Following are notes from a conversation I had while surveying the exhibition at the Whitney with J.P., a friend who I used to perform with at the Nuyorican Poets Cafe, a black poet who makes a point of going beyond racial content in her work. As you'll see, the conversation is often contradictory and comes to no conclusion, but is presented here simply as fuel for discussion, which may be the biggest contribution of the exhibition itself.
C.D. & J.P.: Everything is, like the subject, black and white: the images, the message. There’s no subtlety.
J.P.: Is it possible that her early success made it difficult for her work to change and grow? The American culture reflects arrested adolescence. It’s the way an adolescent would view sexuality.

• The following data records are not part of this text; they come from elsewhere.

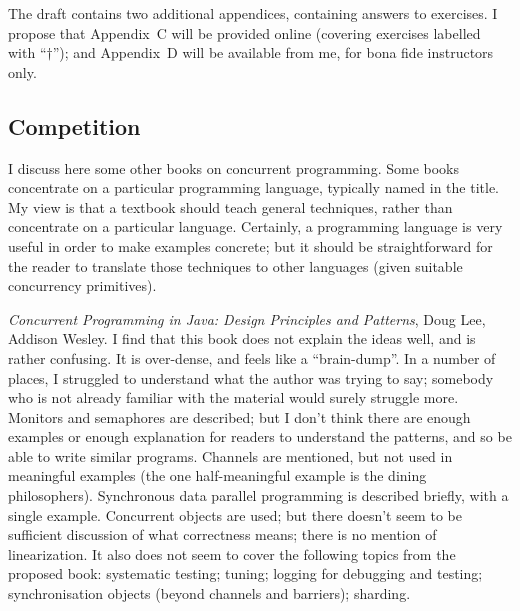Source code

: \documentclass[12pt,a4paper]{article}
\begin{document}

The draft contains two additional appendices, containing answers to exercises.
I propose that Appendix~C will be provided online (covering exercises labelled
with ``$\dag$''); and Appendix~D will be available from me, for bona fide
instructors only.



\subsection*{Competition}

I discuss here some other books on concurrent programming.
%
Some books concentrate on a particular programming language, typically named
in the title.  My view is that a textbook should teach general techniques,
rather than concentrate on a particular language.  Certainly, a programming
language is very useful in order to make examples concrete; but it should be
straightforward for the reader to translate those techniques to other
languages (given suitable concurrency primitives).

\emph{Concurrent Programming in Java: Design Principles and Patterns}, Doug
Lee, Addison Wesley.
%
I find that this book does not explain the ideas well, and is rather
confusing.  It is over-dense, and feels like a ``brain-dump''.
In a number of places, I struggled to
understand what the author was trying to say; somebody who is not already
familiar with the material would surely struggle more.
%
Monitors and semaphores are described; but I don't think there are enough
examples or enough explanation for readers to understand the patterns, and so
be able to write similar programs. 
%
Channels are mentioned, but not used in meaningful examples (the one
half-meaningful example is the dining philosophers).  
Synchronous data parallel programming is described briefly, with a single
example. 
Concurrent objects are used; but there doesn't seem to be sufficient
discussion of what correctness means; there is no mention of linearization.
% 
It also does not seem to cover the following topics from the proposed book:
systematic testing; tuning; logging for debugging and testing; synchronisation
objects (beyond channels and barriers); sharding.
\end{document}
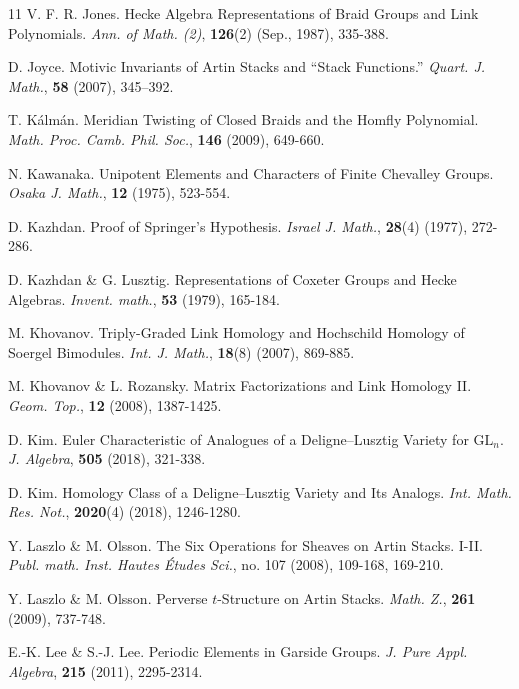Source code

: \documentclass[a4paper,10pt,leqno]{amsart}
\theoremstyle{plain}
\theoremstyle{plain}
\theoremstyle{plain}
\theoremstyle{definition}
\theoremstyle{remark}
\begin{document}
\begin{thebibliography}{11}
	V. F. R. Jones.
	Hecke Algebra Representations of Braid Groups and Link Polynomials.
	\textsl{Ann. of Math. (2)},
	\textbf{126}(2)
	(Sep., 1987),
	335-388.

	D. Joyce.
	Motivic Invariants of Artin Stacks and ``Stack Functions.''
	\textsl{Quart. J. Math.},
	\textbf{58}
	(2007),	
	345–392.

	T. K\'alm\'an.
	Meridian Twisting of Closed Braids and the Homfly Polynomial.
	\textsl{Math. Proc. Camb. Phil. Soc.},
	\textbf{146}
	(2009),
	649-660.
	
	N. Kawanaka.
	Unipotent Elements and Characters of Finite Chevalley Groups.
	\textsl{Osaka J. Math.},
	\textbf{12}
	(1975),
	523-554.

	D. Kazhdan.
	Proof of Springer's Hypothesis.
	\textsl{Israel J. Math.},
		\textbf{28}(4)
	(1977),
	272-286.
	
	D. Kazhdan \& G. Lusztig.
	Representations of Coxeter Groups and Hecke Algebras.
	\textsl{Invent. math.},
	\textbf{53}
	(1979),
	165-184.

	M. Khovanov.
	Triply-Graded Link Homology and Hochschild Homology of Soergel Bimodules.
	\textsl{Int. J. Math.},
	\textbf{18}(8)
	(2007),
	869-885.

	M. Khovanov \& L. Rozansky.
	Matrix Factorizations and Link Homology II.
	\textsl{Geom. Top.},
	\textbf{12}
	(2008),
	1387-1425.

	D. Kim.
	Euler Characteristic of Analogues of a Deligne--Lusztig Variety for $\mathrm{GL}_n$.
	\textsl{J. Algebra},
	\textbf{505}
	(2018),
	321-338.
	
	D. Kim.	
	Homology Class of a Deligne--Lusztig Variety and Its Analogs.
	\textsl{Int. Math. Res. Not.},
	\textbf{2020}(4)
	(2018),
	1246-1280.

	Y. Laszlo \& M. Olsson.
	The Six Operations for Sheaves on Artin Stacks. I-II.
	\textsl{Publ. math. Inst. Hautes \'Etudes Sci.},
	no. 107
	(2008),
	109-168, 169-210.

	Y. Laszlo \& M. Olsson.
	Perverse $t$-Structure on Artin Stacks.
	\textsl{Math. Z.},
	\textbf{261}
	(2009),
	737-748.
	
	E.-K. Lee \& S.-J. Lee.
	Periodic Elements in Garside Groups.
	\textsl{J. Pure Appl. Algebra},
	\textbf{215}
	(2011),
	2295-2314.


\end{thebibliography}
\end{document}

C.D.: It reminds me of the pictures of penises the boys in junior high used to draw on their desks.
J.P.: It appears she’s coming out of her own psychic distress. If her intent is to provoke, then she succeeds.
C.D.: But to what end? What are we supposed to do with the feelings she stirs up? Does she change anything?
J.P.: She signifies blackness to the audience who is seeing “the other.” In that way it reinforces the separation. On the other hand, she’s witnessing, testifying, bringing out what’s hidden. It’s compelling on a visual level, moves like a narrative. And she succeeds in throwing us back to that time, that moment. The figures are the same size as our bodies,
C.D.: Our shadows make us cutouts as well. We’re part of the piece.
J.P.: We’re the inheritors of these crimes. And we’re creating our own equally brutal history, with what we’re doing to the Iraqis, and to nature. And in art…look at Damien Hirst and his shark at the Met. Here’s a being that swam, lived, and worked—a creature greater than all of Damien Hirst’s parts, and one that’s not allowed peace in his death. Damien is like the devil, and his last name should be “hurts” rather than Hirst. The shark has no rights, it’s a commodity.
C.D.: Is racism Walker’s commodity?
J.P.: She is a product of this history.
C.D.: In one way or another, we are all the children of slavery. PC art allows people to get off too easily. If you’re black, the message reinforces feelings of victimization—while whites see this show or collect the work and therefore feel absolved of something, the way people in the Roman Catholic Church used to buy indulgences.
J.P.: This is her present experience, but she’s stating the same problem over and over. The most intimate moment is when you see the newspaper pictures of the senators from Mississippi, the white slave owners.
C.D.: They’re the most complex—and the true victims, because their psyches are twisted.
J.P.: Walker achieves something complex even though it feels simple. It works psychologically, and feels claustrophobic.
C.D.: After you spend time with it, the atmosphere is suffusing, suffocating; you can almost feel what it was like to be alive then. In that way it’s more powerful than I expected. However there are no deep or complex issues at work here; it’s simply a matter of the good guys and the bad guys, titillating images no matter who's behind them. I fear that art that relies on stereotype works on base emotions and ultimately only reinforces the differences.
I’m more interested in art that doesn’t borrow energy from sensationalism but has power on its own. We'll know that the art world has overcome its innate sexism and racism when the Whitney, MoMA, or the Guggenheim features a black female artist whose work has nothing to do with gender or race.